Dieser leidet als simpler konstruiertes Androidenmodell unter Datas
komplexen Erinnerungen und steht deswegen kurz vor einem
Kaskadenversagen. Und während Data in "Picard" als künstliches
Neuron sein Dasein in einer langweiligen, simulierten Umgebung
fristet, hat Soong in diesem Roman ein Verfahren entdeckt, Datas
Erinnerungen auf seinen eigenen Androidenkörper zu übertragen und
ihm damit das Weiterleben zu ermöglichen.
Das Herzstück des Romans ist Soongs Geschichte seit seiner
transhumanistischen Wiederauferstehung als Androide. Literarisch
hebt sich dieser Teil durch eine für Star Trek ungewöhnliche
Ich-Perspektive ab und einen Verzicht auf größere Action, was
wiederum für David Mack ungewöhnlich ist.
Soong wird als Getriebener porträtiert.
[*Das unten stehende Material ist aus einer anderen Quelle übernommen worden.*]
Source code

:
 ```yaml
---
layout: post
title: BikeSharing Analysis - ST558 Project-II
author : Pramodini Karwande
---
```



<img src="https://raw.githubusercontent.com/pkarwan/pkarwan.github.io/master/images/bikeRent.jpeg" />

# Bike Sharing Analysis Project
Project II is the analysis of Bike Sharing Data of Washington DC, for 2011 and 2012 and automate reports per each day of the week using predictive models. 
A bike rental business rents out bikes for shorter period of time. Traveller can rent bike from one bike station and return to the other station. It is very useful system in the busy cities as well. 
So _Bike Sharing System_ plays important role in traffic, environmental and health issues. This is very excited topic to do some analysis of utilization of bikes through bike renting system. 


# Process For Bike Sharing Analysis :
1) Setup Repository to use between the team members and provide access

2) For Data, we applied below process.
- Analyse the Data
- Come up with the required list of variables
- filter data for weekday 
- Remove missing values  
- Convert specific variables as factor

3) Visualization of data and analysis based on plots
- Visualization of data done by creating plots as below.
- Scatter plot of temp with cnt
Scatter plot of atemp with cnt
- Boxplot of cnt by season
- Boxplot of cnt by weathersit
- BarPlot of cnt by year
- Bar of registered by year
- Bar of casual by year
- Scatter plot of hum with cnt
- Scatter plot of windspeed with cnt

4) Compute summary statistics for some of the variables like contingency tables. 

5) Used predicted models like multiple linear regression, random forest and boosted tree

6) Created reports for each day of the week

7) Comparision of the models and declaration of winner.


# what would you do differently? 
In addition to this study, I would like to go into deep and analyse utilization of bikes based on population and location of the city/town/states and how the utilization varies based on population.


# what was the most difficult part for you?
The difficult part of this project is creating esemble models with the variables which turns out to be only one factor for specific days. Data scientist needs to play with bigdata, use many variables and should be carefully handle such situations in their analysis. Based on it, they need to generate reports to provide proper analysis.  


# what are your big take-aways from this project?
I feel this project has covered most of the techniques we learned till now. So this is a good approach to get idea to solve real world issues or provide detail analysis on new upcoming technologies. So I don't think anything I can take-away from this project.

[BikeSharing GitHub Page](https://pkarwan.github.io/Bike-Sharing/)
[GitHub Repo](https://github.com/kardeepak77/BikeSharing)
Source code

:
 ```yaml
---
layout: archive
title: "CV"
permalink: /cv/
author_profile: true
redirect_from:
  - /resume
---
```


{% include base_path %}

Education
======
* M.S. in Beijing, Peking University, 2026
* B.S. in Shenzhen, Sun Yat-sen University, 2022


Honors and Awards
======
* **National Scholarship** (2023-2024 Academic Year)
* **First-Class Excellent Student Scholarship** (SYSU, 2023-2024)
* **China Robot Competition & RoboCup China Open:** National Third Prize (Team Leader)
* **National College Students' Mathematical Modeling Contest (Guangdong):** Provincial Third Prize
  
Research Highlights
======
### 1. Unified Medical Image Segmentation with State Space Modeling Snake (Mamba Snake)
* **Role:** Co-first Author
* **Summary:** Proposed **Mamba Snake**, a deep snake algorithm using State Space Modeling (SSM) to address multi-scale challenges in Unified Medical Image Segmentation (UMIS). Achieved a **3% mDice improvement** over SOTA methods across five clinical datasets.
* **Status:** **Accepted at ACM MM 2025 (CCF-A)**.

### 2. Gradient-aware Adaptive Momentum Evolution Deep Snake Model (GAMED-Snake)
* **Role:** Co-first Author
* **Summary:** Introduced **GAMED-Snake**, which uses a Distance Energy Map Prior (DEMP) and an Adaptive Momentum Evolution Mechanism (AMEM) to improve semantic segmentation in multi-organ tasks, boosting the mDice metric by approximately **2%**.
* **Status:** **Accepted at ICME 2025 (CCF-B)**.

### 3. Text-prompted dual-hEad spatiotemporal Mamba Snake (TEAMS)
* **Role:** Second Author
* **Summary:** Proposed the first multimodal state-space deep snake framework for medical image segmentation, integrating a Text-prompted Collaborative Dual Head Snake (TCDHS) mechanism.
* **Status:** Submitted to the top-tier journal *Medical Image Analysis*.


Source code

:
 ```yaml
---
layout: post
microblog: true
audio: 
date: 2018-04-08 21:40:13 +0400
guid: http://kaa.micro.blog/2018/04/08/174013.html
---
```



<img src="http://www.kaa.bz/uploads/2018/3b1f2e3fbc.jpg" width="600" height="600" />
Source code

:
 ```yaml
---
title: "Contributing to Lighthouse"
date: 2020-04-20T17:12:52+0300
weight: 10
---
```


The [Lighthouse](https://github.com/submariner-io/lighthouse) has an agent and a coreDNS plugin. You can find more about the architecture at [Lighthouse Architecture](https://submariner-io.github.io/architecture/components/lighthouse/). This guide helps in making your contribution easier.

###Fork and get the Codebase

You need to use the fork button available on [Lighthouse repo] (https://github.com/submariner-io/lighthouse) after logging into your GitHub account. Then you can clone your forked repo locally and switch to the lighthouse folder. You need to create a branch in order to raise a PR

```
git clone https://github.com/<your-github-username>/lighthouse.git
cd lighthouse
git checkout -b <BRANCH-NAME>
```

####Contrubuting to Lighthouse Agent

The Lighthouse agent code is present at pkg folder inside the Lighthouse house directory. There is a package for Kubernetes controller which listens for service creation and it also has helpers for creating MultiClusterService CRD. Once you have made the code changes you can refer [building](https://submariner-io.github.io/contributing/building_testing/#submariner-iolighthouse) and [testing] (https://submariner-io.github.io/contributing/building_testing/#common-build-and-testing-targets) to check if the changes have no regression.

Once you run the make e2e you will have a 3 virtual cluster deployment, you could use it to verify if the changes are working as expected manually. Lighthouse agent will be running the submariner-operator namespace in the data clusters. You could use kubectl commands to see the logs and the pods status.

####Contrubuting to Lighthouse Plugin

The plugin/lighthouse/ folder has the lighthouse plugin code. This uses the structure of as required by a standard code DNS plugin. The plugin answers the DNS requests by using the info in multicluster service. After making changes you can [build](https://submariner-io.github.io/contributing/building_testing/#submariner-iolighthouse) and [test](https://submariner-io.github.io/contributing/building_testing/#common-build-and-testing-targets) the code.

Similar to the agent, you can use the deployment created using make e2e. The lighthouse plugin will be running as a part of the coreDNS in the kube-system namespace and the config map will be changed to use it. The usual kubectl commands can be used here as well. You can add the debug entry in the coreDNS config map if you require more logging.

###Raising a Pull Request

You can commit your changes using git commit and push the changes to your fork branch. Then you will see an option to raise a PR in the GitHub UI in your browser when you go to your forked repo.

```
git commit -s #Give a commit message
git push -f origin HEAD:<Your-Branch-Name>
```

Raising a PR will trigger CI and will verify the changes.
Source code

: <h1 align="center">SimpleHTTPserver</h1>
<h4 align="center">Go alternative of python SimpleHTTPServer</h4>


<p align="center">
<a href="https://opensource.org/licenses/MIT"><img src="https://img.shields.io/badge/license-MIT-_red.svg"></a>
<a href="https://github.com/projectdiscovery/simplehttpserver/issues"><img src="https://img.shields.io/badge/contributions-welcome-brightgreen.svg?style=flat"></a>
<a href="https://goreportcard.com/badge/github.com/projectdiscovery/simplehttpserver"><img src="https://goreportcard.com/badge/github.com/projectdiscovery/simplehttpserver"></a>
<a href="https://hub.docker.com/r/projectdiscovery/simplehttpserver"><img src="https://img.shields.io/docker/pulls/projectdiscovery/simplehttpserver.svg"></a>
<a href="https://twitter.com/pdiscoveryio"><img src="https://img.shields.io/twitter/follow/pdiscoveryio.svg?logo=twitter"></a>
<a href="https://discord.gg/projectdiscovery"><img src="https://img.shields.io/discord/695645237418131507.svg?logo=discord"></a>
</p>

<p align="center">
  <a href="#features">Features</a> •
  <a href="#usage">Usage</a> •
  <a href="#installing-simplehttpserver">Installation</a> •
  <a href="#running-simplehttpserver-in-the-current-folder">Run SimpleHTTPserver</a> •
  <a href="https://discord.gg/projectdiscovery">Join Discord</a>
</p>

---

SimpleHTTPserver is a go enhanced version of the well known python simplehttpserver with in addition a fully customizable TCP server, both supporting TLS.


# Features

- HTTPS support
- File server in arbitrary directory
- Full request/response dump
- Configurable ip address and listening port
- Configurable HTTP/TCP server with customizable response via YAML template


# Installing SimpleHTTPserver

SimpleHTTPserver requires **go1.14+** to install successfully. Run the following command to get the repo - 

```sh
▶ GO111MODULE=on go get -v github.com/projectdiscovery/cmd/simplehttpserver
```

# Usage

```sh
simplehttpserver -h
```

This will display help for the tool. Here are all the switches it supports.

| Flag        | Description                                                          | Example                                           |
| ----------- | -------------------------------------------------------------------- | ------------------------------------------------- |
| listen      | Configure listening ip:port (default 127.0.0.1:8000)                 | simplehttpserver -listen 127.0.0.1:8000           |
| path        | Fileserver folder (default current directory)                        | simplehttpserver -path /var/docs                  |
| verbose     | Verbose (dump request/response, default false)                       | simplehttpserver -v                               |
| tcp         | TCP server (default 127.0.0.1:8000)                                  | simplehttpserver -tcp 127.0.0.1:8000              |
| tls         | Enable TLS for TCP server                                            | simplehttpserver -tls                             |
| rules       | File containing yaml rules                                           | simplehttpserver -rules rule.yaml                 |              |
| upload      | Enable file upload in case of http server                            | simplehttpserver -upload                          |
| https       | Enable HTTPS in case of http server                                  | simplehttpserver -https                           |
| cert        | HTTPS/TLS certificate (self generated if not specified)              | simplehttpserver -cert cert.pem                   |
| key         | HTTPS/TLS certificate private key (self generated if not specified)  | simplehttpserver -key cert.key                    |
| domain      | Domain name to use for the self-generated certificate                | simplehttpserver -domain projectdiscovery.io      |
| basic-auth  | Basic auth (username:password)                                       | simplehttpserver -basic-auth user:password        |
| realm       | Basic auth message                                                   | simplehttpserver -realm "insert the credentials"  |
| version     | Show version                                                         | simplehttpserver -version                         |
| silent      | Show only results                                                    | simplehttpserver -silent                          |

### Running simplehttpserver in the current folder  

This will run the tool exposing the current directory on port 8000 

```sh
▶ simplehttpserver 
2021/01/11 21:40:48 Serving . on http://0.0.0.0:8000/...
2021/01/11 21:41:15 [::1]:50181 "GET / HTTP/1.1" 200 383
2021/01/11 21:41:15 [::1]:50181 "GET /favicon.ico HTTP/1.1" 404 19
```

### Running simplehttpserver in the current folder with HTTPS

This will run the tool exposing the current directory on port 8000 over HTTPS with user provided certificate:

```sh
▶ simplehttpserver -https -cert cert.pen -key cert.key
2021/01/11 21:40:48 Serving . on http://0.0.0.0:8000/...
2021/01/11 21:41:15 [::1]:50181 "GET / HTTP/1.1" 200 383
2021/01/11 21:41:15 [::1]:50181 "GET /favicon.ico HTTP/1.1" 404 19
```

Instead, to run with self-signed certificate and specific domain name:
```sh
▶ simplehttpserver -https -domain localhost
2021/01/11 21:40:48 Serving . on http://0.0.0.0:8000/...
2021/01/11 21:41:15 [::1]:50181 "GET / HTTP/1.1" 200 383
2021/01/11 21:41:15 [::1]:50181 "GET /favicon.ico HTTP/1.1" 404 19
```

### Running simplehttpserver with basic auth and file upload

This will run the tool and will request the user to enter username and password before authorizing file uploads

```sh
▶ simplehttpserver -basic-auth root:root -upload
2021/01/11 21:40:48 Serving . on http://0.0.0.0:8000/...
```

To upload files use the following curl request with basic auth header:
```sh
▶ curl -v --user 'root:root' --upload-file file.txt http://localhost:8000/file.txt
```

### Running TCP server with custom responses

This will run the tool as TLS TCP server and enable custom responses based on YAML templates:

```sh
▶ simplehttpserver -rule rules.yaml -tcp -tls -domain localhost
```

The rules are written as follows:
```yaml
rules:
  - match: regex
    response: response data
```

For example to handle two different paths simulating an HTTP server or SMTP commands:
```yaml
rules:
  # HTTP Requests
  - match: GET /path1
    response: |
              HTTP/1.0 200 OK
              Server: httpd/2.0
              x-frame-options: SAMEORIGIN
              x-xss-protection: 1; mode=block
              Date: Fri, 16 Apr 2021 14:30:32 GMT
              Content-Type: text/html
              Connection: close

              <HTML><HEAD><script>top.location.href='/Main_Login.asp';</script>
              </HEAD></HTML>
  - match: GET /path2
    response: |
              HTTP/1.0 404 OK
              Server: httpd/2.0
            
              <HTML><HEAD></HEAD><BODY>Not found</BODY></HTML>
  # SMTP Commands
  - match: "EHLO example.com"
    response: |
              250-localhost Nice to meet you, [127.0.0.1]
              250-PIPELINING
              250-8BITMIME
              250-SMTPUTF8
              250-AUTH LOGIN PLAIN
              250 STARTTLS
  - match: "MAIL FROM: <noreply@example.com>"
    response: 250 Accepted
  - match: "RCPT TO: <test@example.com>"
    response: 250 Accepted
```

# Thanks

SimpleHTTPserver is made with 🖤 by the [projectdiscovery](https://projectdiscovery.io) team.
Nach seiner Wiedergeburt
als Androide geht es ihm kurze Zeit noch um die Befriedigung seiner
langjährigen professionellen Bedürfnisse ("mein Wissen, meine
einzigartigen Talente so lange wie möglich zu bewahren"). Dabei
stellt Mack sehr schön die Arroganz und Selbstverliebtheit Soongs
heraus, die in TNG an mehreren Stellen angesprochen werden. Doch dann
nehmen ihn schnell persönliche Ziele in Beschlag. Interessant ist
der Gegensatz zwischen dem Soong vor dem Transfer und dem danach.
Auf der einen Seite verliert er organische Empfindungen und legt
zum Teil auch Emotionen ab, während andere verstärkt werden. Auf
der anderen Seite ändert sich ebenso sein Charakter: Vom genialen,
zurückgezogenen Wissenschaftler wandelt er sich zum erfolgreichen,
verschlagenen Geschäftsmann, der seiner ehemaligen Frau
hinterherjagt.
Ungewöhnlich ist für Mack, dass er so intensiv auf Gefühle und
innere Ansichten eingeht. Den Transfer der Persönlichkeit Soongs
auf den Androidenkörper schildert er dem Leser im Detail, was durch
die Ich-Perspektive sehr eindringlich wirkt. Herzzerreißend ist
Soongs Tod im späteren Verlauf der Geschichte und wie Data darauf
reagiert und versucht ihm zu helfen.
Soong verfolgt das Schicksal von Juliana, der Androidin, die seiner
Frau nachempfunden ist und beim Angriff des Kristallwesens auf
Omicron Theta verstarb. Er erinnert sich an viele schöne Momente
mit ihr und diese Erinnerungen plagen ihn und treiben ihn an.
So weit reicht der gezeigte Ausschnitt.